DATASET CONTENT

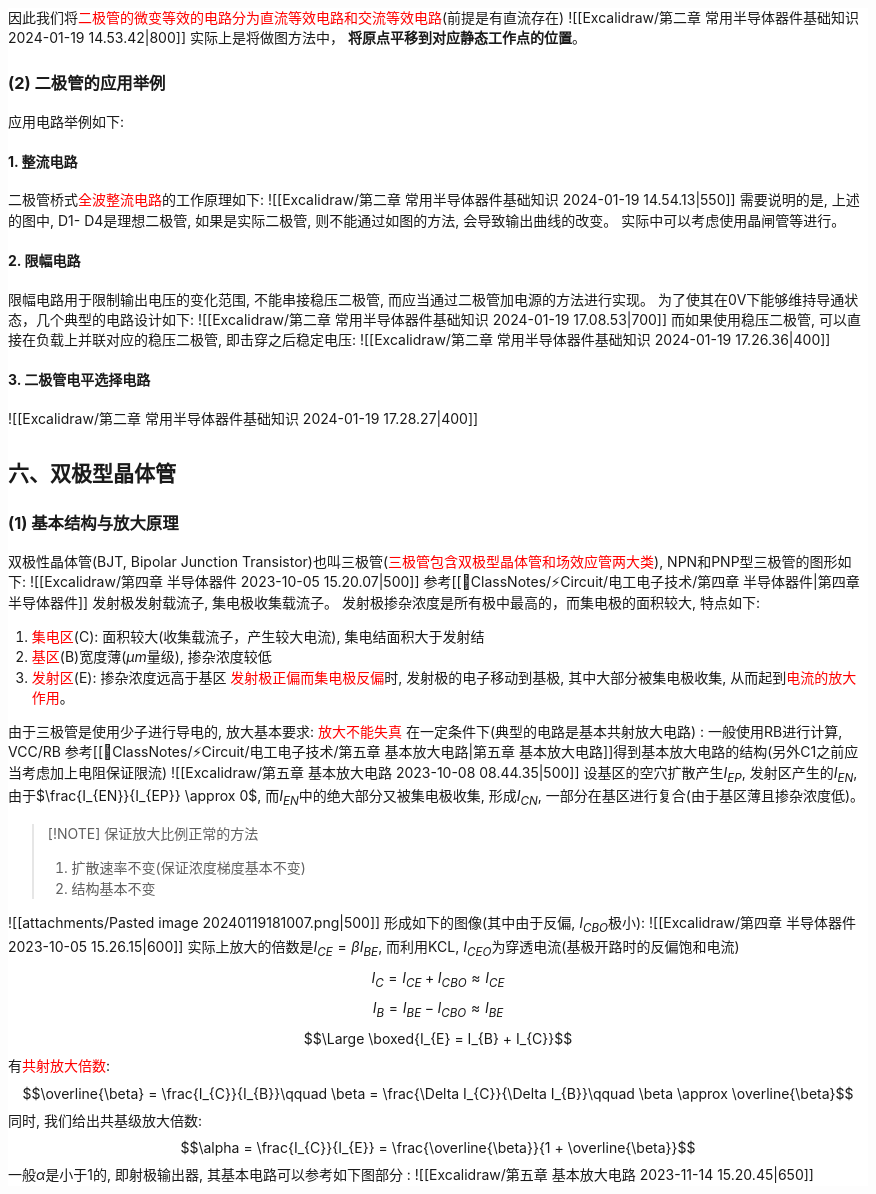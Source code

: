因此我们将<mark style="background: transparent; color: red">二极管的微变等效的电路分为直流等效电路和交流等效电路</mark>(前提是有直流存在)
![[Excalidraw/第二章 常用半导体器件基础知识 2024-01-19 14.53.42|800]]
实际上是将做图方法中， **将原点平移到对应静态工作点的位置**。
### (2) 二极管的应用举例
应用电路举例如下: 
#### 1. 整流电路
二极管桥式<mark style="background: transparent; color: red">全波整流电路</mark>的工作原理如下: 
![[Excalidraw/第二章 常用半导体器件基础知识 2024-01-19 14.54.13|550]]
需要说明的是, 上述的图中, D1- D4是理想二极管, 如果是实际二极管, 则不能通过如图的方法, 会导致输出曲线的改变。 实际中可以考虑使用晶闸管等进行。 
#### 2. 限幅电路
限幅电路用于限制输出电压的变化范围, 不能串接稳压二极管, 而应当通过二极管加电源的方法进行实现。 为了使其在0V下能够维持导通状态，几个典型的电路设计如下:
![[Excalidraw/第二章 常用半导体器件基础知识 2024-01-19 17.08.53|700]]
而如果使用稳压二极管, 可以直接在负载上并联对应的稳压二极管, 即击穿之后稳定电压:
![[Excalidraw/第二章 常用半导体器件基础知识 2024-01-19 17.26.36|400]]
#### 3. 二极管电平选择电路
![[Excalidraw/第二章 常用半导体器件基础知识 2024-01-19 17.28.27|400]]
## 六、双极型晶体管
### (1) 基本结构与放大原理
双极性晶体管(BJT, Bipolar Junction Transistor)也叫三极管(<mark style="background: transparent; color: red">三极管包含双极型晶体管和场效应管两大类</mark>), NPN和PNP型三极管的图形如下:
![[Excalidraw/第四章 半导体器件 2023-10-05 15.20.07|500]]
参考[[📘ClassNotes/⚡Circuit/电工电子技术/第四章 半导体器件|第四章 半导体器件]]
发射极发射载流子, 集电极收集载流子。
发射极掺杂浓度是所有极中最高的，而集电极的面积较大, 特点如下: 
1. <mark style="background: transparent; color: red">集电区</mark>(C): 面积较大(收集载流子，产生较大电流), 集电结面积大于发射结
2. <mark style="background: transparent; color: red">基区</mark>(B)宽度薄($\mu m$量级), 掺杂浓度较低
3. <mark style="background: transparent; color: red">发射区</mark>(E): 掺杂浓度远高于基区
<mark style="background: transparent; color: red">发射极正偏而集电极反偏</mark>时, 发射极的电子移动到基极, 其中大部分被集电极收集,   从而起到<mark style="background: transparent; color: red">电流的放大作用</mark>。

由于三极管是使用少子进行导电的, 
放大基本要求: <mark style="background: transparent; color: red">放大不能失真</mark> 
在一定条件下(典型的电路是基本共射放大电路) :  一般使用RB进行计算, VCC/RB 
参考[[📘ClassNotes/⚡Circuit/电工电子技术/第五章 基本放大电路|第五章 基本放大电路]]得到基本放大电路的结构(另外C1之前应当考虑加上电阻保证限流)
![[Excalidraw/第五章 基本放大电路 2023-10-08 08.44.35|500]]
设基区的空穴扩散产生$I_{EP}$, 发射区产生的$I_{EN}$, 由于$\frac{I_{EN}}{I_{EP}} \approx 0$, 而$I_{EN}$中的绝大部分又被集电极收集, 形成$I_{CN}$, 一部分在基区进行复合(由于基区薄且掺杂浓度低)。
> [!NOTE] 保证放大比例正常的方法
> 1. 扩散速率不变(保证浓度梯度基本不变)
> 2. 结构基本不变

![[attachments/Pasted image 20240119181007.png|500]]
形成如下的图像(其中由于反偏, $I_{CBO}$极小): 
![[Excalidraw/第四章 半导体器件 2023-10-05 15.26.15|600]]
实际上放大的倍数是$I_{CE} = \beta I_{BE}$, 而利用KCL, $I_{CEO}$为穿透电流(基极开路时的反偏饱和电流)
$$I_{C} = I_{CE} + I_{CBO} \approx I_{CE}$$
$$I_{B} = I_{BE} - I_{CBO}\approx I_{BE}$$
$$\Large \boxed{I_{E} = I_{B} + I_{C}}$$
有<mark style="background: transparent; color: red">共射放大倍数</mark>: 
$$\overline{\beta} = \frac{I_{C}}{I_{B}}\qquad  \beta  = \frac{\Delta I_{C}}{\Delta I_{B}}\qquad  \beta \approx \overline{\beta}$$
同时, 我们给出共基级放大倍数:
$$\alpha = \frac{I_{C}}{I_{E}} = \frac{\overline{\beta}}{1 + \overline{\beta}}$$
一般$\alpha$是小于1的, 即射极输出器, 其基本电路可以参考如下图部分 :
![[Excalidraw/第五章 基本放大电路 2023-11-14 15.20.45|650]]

...

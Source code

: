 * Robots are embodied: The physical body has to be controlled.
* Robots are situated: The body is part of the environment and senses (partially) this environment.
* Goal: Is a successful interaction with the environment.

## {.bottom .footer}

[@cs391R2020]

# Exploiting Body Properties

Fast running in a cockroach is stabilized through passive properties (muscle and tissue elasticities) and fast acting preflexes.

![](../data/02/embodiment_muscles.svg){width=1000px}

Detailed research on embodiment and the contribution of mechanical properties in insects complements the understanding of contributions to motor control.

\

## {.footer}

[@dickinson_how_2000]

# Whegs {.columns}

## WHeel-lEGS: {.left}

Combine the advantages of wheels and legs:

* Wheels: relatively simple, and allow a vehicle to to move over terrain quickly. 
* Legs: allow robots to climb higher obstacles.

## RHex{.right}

INSTRUCTIONS FOR THE TASK
For the word "beta", say how many lines of the listing include it; give nothing but the number.

SOLUTION FOR THIS EXERCISE
3